(Stored items)
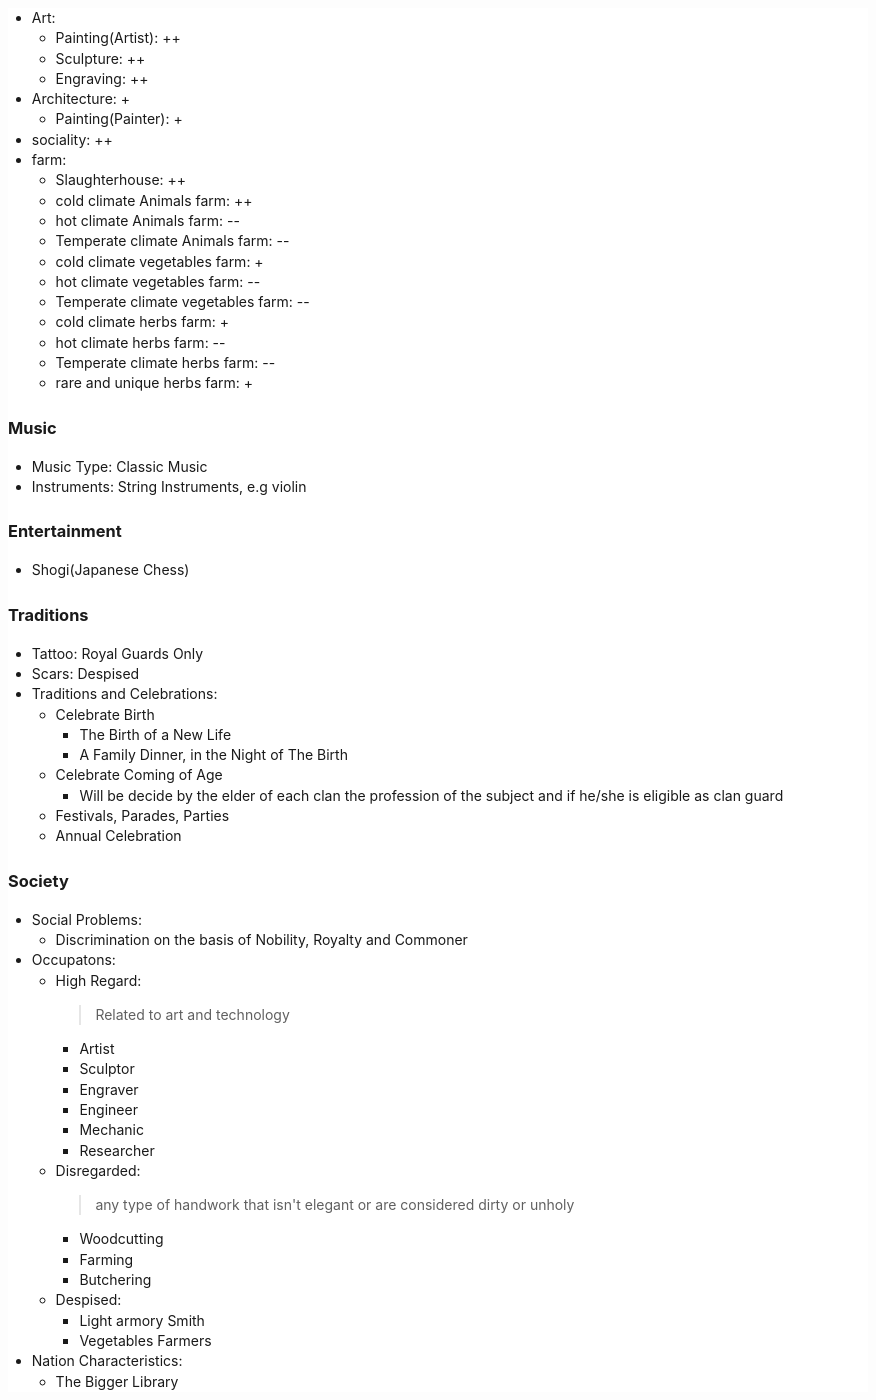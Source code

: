 * Art:
    * Painting(Artist): ++
    * Sculpture: ++
    * Engraving: ++
* Architecture: +
    * Painting(Painter): +
* sociality: ++
* farm:
    * Slaughterhouse: ++
    * cold climate Animals farm: ++
    * hot climate Animals farm: --
    * Temperate climate Animals farm: --
    * cold climate vegetables farm: +
    * hot climate vegetables farm: --
    * Temperate climate vegetables farm: --
    * cold climate herbs farm: +
    * hot climate herbs farm: --
    * Temperate climate herbs farm: --
    * rare and unique herbs farm: +
### Music
* Music Type: Classic Music
* Instruments: String Instruments, e.g violin
### Entertainment
* Shogi(Japanese Chess)
### Traditions
* Tattoo: Royal Guards Only
* Scars: Despised
* Traditions and Celebrations:
    * Celebrate Birth
        * The Birth of a New Life
        * A Family Dinner, in the Night of The Birth
    * Celebrate Coming of Age
        * Will be decide by the elder of each clan the profession of the subject and if he/she is eligible as clan guard
    * Festivals, Parades, Parties
    * Annual Celebration
### Society
* Social Problems:
    * Discrimination on the basis of Nobility, Royalty and Commoner
* Occupatons:
    * High Regard:
        > Related to art and technology
        * Artist 
        * Sculptor
        * Engraver 
        * Engineer
        * Mechanic
        * Researcher
    * Disregarded:
        > any type of handwork that isn't elegant or are considered dirty or unholy 
        * Woodcutting
        * Farming
        * Butchering 
    * Despised:
        * Light armory Smith
        * Vegetables Farmers
* Nation Characteristics:
    * The Bigger Library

EXERCISE AIM » The response consists of the lines above that contain "Birth".

EXERCISE RESULT »
    * Celebrate Birth
        * The Birth of a New Life
        * A Family Dinner, in the Night of The Birth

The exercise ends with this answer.